The fact that a programming language calls home to by Google by default should make it a non-starter for most sane developers. The fact that it calls home so it can DDoS other sites is low-key hilarious. And you'd think Google would know how to like... operate an efficient CDN, perhaps?
Like, if this was managed by a competent company, you'd think this service would be akin to putting Cloudflare in front of your servers: It should minimize the heck out of your traffic because Google is able to cache it and serve it to the masses more efficiently. But it's Google, so it Googles.
Being blocked from the issue tracker for not being okay with being DDoS'd is peak Google. I am sure you were accused of a Code of Conduct violation, because declaring a CoC violation is much, much cheaper than fixing their infrastructure.
You can phone anywhere you want; the proxy is configurable, and there are (from what I can see) several independent implementations of the proxy itself. Go defaults to Google's proxy; few people change the default because Google's proxy is very good.
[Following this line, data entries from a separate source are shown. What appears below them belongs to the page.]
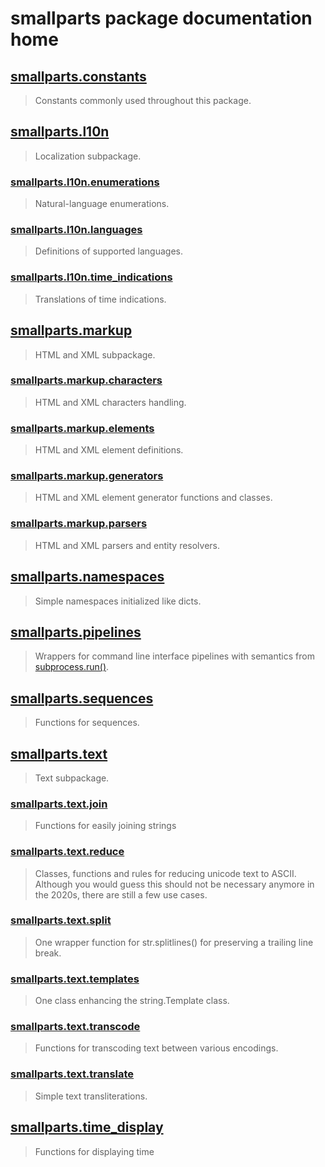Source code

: # smallparts package documentation home

## [smallparts.constants](./smallparts.constants.md)

> Constants commonly used throughout this package.

## [smallparts.l10n](./smallparts.l10n.md)

> Localization subpackage.

### [smallparts.l10n.enumerations](./smallparts.l10n.enumerations.md)

> Natural-language enumerations.

### [smallparts.l10n.languages](./smallparts.l10n.languages.md)

> Definitions of supported languages.

### [smallparts.l10n.time_indications](./smallparts.l10n.time_indications.md)

> Translations of time indications.

## [smallparts.markup](./smallparts.markup.md)

> HTML and XML subpackage.

### [smallparts.markup.characters](./smallparts.markup.characters.md)

> HTML and XML characters handling.

### [smallparts.markup.elements](./smallparts.markup.elements.md)

> HTML and XML element definitions.

### [smallparts.markup.generators](./smallparts.markup.generators.md)

> HTML and XML element generator functions and classes.

### [smallparts.markup.parsers](./smallparts.markup.parsers.md)

> HTML and XML parsers and entity resolvers.

## [smallparts.namespaces](./smallparts.namespaces.md)

> Simple namespaces initialized like dicts.

## [smallparts.pipelines](./smallparts.pipelines.md)

> Wrappers for command line interface pipelines with semantics from
> [subprocess.run()](https://docs.python.org/3/library/subprocess.html#subprocess.run).

## [smallparts.sequences](./smallparts.sequences.md)

> Functions for sequences.

## [smallparts.text](./smallparts.text.md)

> Text subpackage.

### [smallparts.text.join](./smallparts.text.join.md)

> Functions for easily joining strings

### [smallparts.text.reduce](./smallparts.text.reduce.md)

> Classes, functions and rules for reducing unicode text to ASCII.  
> Although you would guess this should not be necessary anymore in the 2020s,
> there are still a few use cases.

### [smallparts.text.split](./smallparts.text.split.md)

> One wrapper function for str.splitlines() for preserving a trailing line break.

### [smallparts.text.templates](./smallparts.text.templates.md)

> One class enhancing the string.Template class.

### [smallparts.text.transcode](./smallparts.text.transcode.md)

> Functions for transcoding text between various encodings.

### [smallparts.text.translate](./smallparts.text.translate.md)

> Simple text transliterations.

## [smallparts.time_display](./smallparts.time_display.md)

> Functions for displaying time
Go was originally advertised as Google "sponsoring" Rob Pike & Co. to create a programming language. For a while it even sounded like the Java, Python, C++ devs at Google didn't even like it.
The website focused on the programming language, was basically in Plan 9 style, no nonsense, the programming language sane and very cross-platform.
Things changed. Now one has to scroll through big company brands and marketing blabla to even get a glimpse of the language, there's big Google logos, everything is JavaScript heavy, really well written[1] tutorials got hidden and there is now tutorials with mistakes and bad code that got pointed out[2], but are "won't fix", a programming language where people used to admit that new() is kind of redundant and maybe wasn't the idea tries to pull in random programming language features[3]. On top of that it was a programming language starting out to embrace the fact that there are many different operating systems officially supporting even Plan 9, DragonFly, etc., but after already having started to hollow that out creating tiers it seems they now completely want to shift away from that[4]. And then of course there's things like the module proxy causing issues.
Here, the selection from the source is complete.